The fact that L.A. Kitchen is even operating, and its permanent home to be completed in the first quarter of 2015, could be interpreted as a positive sign.
Los Angeles is a tough town for fundraising, said Paula Daniels, founder of the Los Angeles Food Policy Council and senior adviser on food policy and water projects to former mayor Antonio Villaraigosa. It was Ms. Daniels who introduced Mr. Egger to the developers Mott Smith and Brian Albert of Civic Enterprise Associates in mid-2013. They were looking to create a wholesale food-processing facility with multiple tenants, where food entrepreneurs could legally and safely prepare food items for public consumption.

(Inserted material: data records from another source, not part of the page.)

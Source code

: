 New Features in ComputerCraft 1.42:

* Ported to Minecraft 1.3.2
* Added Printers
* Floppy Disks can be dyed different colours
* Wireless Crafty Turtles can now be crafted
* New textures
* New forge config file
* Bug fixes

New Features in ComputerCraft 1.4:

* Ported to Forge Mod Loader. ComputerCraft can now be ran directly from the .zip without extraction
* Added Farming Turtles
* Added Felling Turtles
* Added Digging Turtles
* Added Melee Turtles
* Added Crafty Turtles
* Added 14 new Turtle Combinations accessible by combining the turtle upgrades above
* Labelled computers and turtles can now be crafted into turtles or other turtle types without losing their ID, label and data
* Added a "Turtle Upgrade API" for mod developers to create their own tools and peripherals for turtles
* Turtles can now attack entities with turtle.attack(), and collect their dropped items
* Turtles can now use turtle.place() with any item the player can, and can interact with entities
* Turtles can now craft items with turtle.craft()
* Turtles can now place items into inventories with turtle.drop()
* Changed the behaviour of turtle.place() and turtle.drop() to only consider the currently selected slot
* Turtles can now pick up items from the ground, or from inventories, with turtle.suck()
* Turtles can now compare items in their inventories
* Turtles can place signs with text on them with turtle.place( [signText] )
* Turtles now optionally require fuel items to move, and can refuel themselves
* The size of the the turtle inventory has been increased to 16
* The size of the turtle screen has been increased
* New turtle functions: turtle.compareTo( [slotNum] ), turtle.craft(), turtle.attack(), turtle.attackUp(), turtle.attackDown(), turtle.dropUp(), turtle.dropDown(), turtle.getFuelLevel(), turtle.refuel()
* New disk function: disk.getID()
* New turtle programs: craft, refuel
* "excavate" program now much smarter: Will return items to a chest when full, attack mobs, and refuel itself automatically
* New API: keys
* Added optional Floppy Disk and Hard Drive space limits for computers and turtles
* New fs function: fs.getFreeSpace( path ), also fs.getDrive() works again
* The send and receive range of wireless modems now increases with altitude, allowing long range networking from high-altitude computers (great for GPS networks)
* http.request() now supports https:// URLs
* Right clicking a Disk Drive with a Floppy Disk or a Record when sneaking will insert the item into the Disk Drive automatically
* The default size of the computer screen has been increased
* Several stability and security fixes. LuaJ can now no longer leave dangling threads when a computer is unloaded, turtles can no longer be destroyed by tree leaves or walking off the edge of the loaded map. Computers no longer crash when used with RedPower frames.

During the first meeting between the developers and Mr. Egger, they agreed that L.A. Kitchen would become the anchor tenant of the facility, called L.A. Prep. They went real-estate shopping together, and by fall 2013 they had money in escrow for a property in the East Los Angeles neighborhood of Lincoln Heights. Mr. Egger is renting his 20,000-square-foot space at about 85 cents per square foot, well below the market rate.
"L.A. is a creative economy," Mr. Egger said, as exposed coils dangled above his head and the shell of an elevator shaft loomed to one side. "Nothing is too crazy. No one says, ‘You can’t do that.’"
The start-up costs for L.A. Kitchen are about $2.85-million, according to Mr. Egger. He received a $1-million grant from AARP; a $2-million loan from the Nonprofit Finance Fund, with support from the California Community Foundation; and a $250,000 grant from the California Wellness Foundation.
He expects L.A. Kitchen to have a $2-million annual operating budget, with the staff growing to about 150 employees from its current six.
In Washington, Mr. Egger explained, he first created a nonprofit that provided services. That was followed by a for-profit business, the revenue of which supported the mission and made the venture less dependent on philanthropy, he said.
"[With] L.A. Kitchen, I’m building a big social enterprise first and then building the programs after we make money," Mr. Egger said.
He has three revenue streams in mind. One is to contract with the city and county to provide meals for seniors. Another is to sell wholesale products to major institutions, such as the Los Angeles Unified School District and local colleges. Mr. Egger also plans to experiment with what he describes as "corner store retail," or the creation of small enterprises by franchisees who sell food from carts or tables in their neighborhoods.
The second L.A. Kitchen job-training class is already under way. It is being hosted in a kitchen at St. Vincent Meals on Wheels, an anti-hunger organization run by Sister Alice Marie Quinn, who after decades of service has become a Los Angeles institution.
L.A. Kitchen will focus heavily on working with fruits and vegetables, preparing mostly vegetarian and vegan meals. California grows nearly half of the country’s vegetables, fruits, and nuts, he points out.
"There is an old saying; ‘L.A. is where the future comes to happen,’ " Mr. Egger said. "I’m going to prove it."